The signal contacts 82 and the ground contacts 84 are installed into respective cavities 86 in the housing 42 through a rear surface 88 of the main wall 44. The cavities 86 are aligned with, and open to, channels 90 formed in the tongue 50. Each of the signal and ground contacts 82, 84 are loaded through the cavities 86 into the channels 90. Optionally, the signal and ground contacts 82, 84 are loaded into the channels 90 such that mating surfaces 92 of the signal and ground contacts 82, 84 are generally flush with the upper surface 52 of the tongue 50. In an alternative embodiment, rather than being loaded into the cavities 86, the housing 42 may be overmolded around the contacts 82, 84.

Each of the signal and ground contacts 82, 84 extend to a tip 94, 96, respectively. The tips 94, 96 represent initial mate points of the signal and ground contacts, however, it is realized that the initial mate points may not necessarily be the actual tip of the contacts 82, 84, depending on the particular application and mating process. Optionally, the ground contacts 84 may be oriented within the electrical connector 22 such that the tips 96 of the ground contacts 84 are positioned forward of the tips 94 of the signal contacts 82. The ground contacts 84 may thus be positioned closer to the front tip 62 of the tongue 50. When the plug 30 is mated with the electrical connector 22, the ground contacts 84 mate with corresponding mating contacts (not shown) of the plug 30 prior to the signal contacts 82 of the electrical connector 22 engaging the mating contacts of the plug 30.

Each of the signal and ground contacts 82, 84 includes a retention section 100, 102 having barbs 104, 106 that secure the signal and ground contacts 82, 84 in respective cavities 86 in the main wall 44 of the housing 42. The signal and ground contacts 82, 84 include respective tails 108, 110 generally opposite the tips 94, 96. The tails 108, 110 are received in respective vias or holes of the circuit board 26 on which the electrical connector 22 is mounted.
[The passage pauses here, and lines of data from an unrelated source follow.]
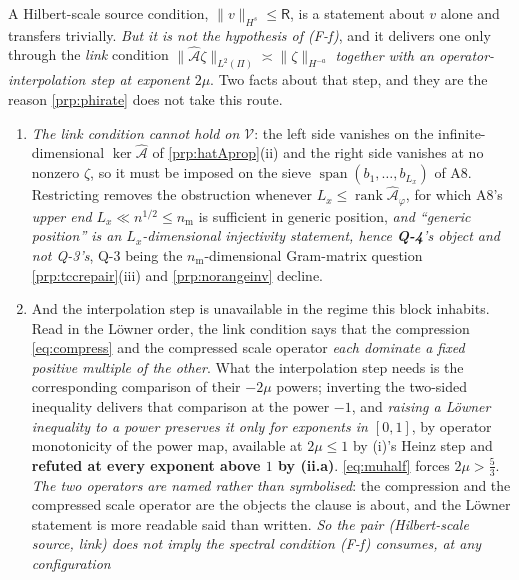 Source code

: \begin{lemma}
\begin{enumerate}
A Hilbert-scale source condition, $\|v\|_{H^{s}}\le\mathsf R$, is a statement about $v$ alone and
transfers trivially. \emph{But it is not the hypothesis of \textup{(F-f)}}, and it delivers one only
through the \emph{link} condition $\|\hat{\mathcal A}\zeta\|_{L^{2}(\Pi)}\asymp\|\zeta\|_{H^{-a}}$
\emph{together with an operator-interpolation step at exponent $2\mu$}. Two facts about that step, and
they are the reason \cref{prp:phirate} does not take this route.
\begin{enumerate}
\item[(iii.a)] \emph{The link condition cannot hold on $\mathcal V$}: the left side vanishes on the
infinite-dimensional $\ker\hat{\mathcal A}$ of \cref{prp:hatAprop}(ii) and the right side vanishes at no
nonzero $\zeta$, so it must be imposed on the sieve $\operatorname{span}(b_1,\dots,b_{L_x})$ of A8.
Restricting removes the obstruction whenever $L_x\le\operatorname{rank}\hat{\mathcal A}_\varphi$, for
which A8's \emph{upper end} $L_x\ll n^{1/2}\le n_{\mathrm m}$ is sufficient in generic position, 
\emph{and ``generic position'' is an $L_x$-dimensional injectivity statement, hence \textbf{Q-4}'s
object and not Q-3's}, Q-3 being the $n_{\mathrm m}$-dimensional Gram-matrix question
\cref{prp:tccrepair}(iii) and \cref{prp:norangeinv} decline.
\item[(iii.b)] And the interpolation step is unavailable in the regime this block inhabits. Read
in the Löwner order, the link condition says that the compression \eqref{eq:compress} and the compressed
scale operator \emph{each dominate a fixed positive multiple of the other}. What the interpolation step
needs is the corresponding comparison of their $-2\mu$ powers; inverting the two-sided inequality
delivers that comparison at the power $-1$, and \emph{raising a Löwner inequality to a power preserves
it only for exponents in $[0,1]$}, by operator monotonicity of the power map, available at
$2\mu\le1$ by (i)'s Heinz step and \textbf{refuted at every exponent above $1$ by (ii.a)}.
\eqref{eq:muhalf} forces $2\mu>\tfrac53$.
\emph{The two operators are named rather than symbolised}: the
compression and the compressed scale operator are the objects the clause is about, and the L\"owner
statement is more readable said than written. \emph{So the pair
(Hilbert-scale source, link) does not imply the spectral condition (F-f) consumes, at any configuration
}
\end{enumerate}
\end{enumerate}
\end{lemma}
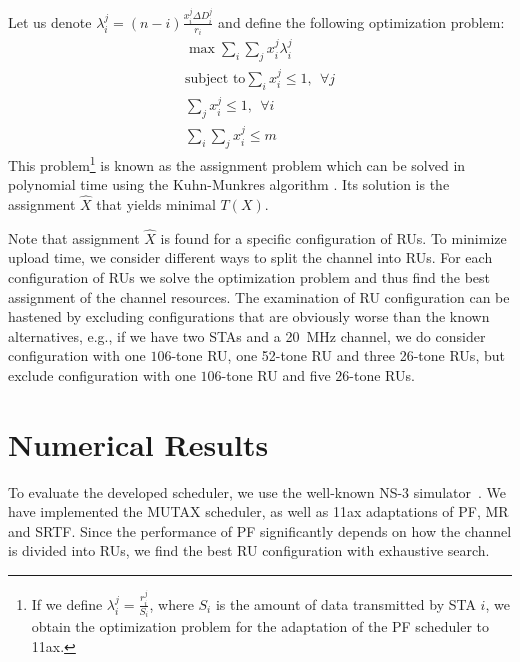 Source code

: Let us denote $\lambda_i^j = \left(n - i\right) \frac{x_i^j \Delta D_i^j}{r_{i}}$ and define the following optimization problem:
\begin{align*}
	\max \sum_{i} \sum_{j} x_i^j \lambda_i^j \\
	\text{subject to} \sum_{i} x_i^j \leq 1,\ \  \forall j \\
	\sum_{j} x_i^j \leq 1, \ \ \forall i \\
	\sum_{i} \sum_{j} x_i^j \leq m
\end{align*}
This problem\footnote{If we define $\lambda_i^j = \frac{r_i^j}{S_i}$, where $S_i$ is the amount of data transmitted by STA $i$, we obtain the optimization problem for the adaptation of the PF scheduler to 11ax.} is known as the assignment problem which can be solved in polynomial time using the Kuhn-Munkres algorithm \cite{bourgeois1971extension}.
Its solution is the assignment $\hat X$ that yields minimal $T(X)$.

Note that assignment $\hat X$ is found for a specific configuration of RUs.
To minimize upload time, we consider different ways to split the channel into RUs. For each configuration of RUs we solve the optimization problem and thus find the best assignment of the channel resources.
The examination of RU configuration can be hastened by excluding configurations that are obviously worse than the known alternatives, e.g., if we have two STAs and a \SI{20}{\MHz} channel, we do consider configuration with one $106$-tone RU, one 52-tone RU and three 26-tone RUs, but exclude configuration with one $106$-tone RU and five $26$-tone RUs.

\section{Numerical  Results}
\label{numerical}
To evaluate the developed scheduler, we use  the well-known NS-3 simulator~\cite{ns-3}.
We have implemented the MUTAX scheduler, as well as 11ax adaptations of PF, MR and SRTF.
Since the performance of PF significantly depends on how the channel is divided into RUs, we find the best RU configuration with exhaustive search.

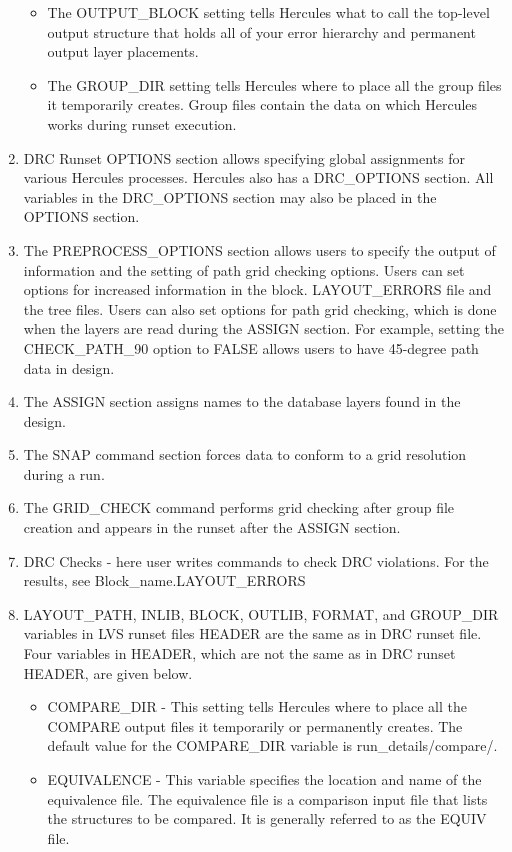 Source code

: \documentclass[a4paper,12pt,twoside]{article}
\begin{document}
\begin{enumerate}
\begin{itemize}
        \item The OUTPUT\_BLOCK setting tells Hercules what to call the top-level output structure that holds all of your error hierarchy and permanent output layer placements.
        \item The GROUP\_DIR setting tells Hercules where to place all the group files it temporarily creates. Group files contain the data on which Hercules works during runset execution.
    \end{itemize}
    \item DRC Runset OPTIONS section allows specifying global assignments for various Hercules processes. Hercules also has a DRC\_OPTIONS section. All variables in the DRC\_OPTIONS section may also be placed in the OPTIONS section.
    \item The PREPROCESS\_OPTIONS section allows users to specify the output of information and the setting of path grid checking options. Users can set options for increased information in the block. LAYOUT\_ERRORS file and the tree files. Users can also set options for path grid checking, which is done when the layers are read during the ASSIGN section. For example, setting the CHECK\_PATH\_90 option to FALSE allows users to have 45-degree path data in design.
    \item The ASSIGN section assigns names to the database layers found in the design.
    \item The SNAP command section forces data to conform to a grid resolution during a run.
    \item The GRID\_CHECK command performs grid checking after group file creation and appears in the runset after the ASSIGN section.
    \item DRC Checks - here user writes commands to check DRC violations. For the results, see Block\_name.LAYOUT\_ERRORS
    \item LAYOUT\_PATH, INLIB, BLOCK, OUTLIB, FORMAT, and GROUP\_DIR variables in LVS runset files HEADER are the same as in DRC runset file. Four variables in HEADER, which are not the same as in DRC runset HEADER, are given below.
    \begin{itemize}
        \item COMPARE\_DIR - This setting tells Hercules where to place all the COMPARE output files it temporarily or permanently creates. The default value for the COMPARE\_DIR variable is run\_details/compare/.
        \item EQUIVALENCE - This variable specifies the location and name of the equivalence file. The equivalence file is a comparison input file that lists the structures to be compared. It is generally referred to as the EQUIV file.

\end{itemize}
\end{enumerate}
\end{document}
The electrical connector 22 further includes a pair of power contacts 120 that are exposed along the opposite side surfaces 56, 58 of the connector tongue 50. Similar to the signal and ground contacts 82, 84, the power contacts 120 are installed into respective cavities 122 (shown in FIG. 4) in the housing 42 through the rear surface 88 of the main wall 44. Optionally, the tip, or the initial mate point if other than the tip, of the power contact may be positioned between the tips 94, 96 of the signal and ground contacts 82, 84 such that the ground contact 84 is positioned forward of the power contact 120 and engages with the plug 30 first, and the power contact 120 is positioned forward of the signal contact 82 and engages with the plug 30 before the signal contacts 82 engage the plug 30. As such, the second electronic device 14 (shown in FIG. 1) may be grounded prior to being powered or transmitting data. Additionally, the second electronic device 14 may be powered prior to transmitting data. Each power contact 120 has a retention section 124 with barbs 126 that secure the power contacts 120 in respective cavities 122, and each power contact 120 has a tail 128 that is received in a respective circuit board hole (not shown) for making a power connection to the circuit board 26.

The power contacts 120 are manufactured by stamping and forming sheet material from a blank. Each power contact 120 has an edge 130 that is defined by a thickness of the sheet material from which the power contacts 120 are stamped. The edge 130 of each power contact 120 defines a mating surface 132 for mating with a corresponding power contact (not shown) of the plug 30. That is, the edge 130 is exposed along the respective side surface 56, 58 of the tongue 50 for mating with the power contact in the plug 30. Optionally, the power contacts 120 may be plated prior to installation or assembly.

The electrical connector 22 also includes the external shield 40 in the form of a metallic shell 134. The shell 134 surrounds the housing 42 and the contacts 82, 84, 120. The shell 134 may be electrically and/or mechanically secured to the circuit board 26. In an exemplary embodiment, the shell 134 is grounded to the circuit board 26 and defines a ground shield for the electrical connector 22. The shell 134 generally covers the gaps 74, 76 along the base 68 and/or the top 70. When the plug 30 is mated with the electrical connector 22, the plug 30 may engage the shell 134 to ground the plug 30 to the electrical connector 22. Optionally, the shell 134 may include fingers 136 that engage the plug 30 when the plug 30 is mated with the electrical connector 22.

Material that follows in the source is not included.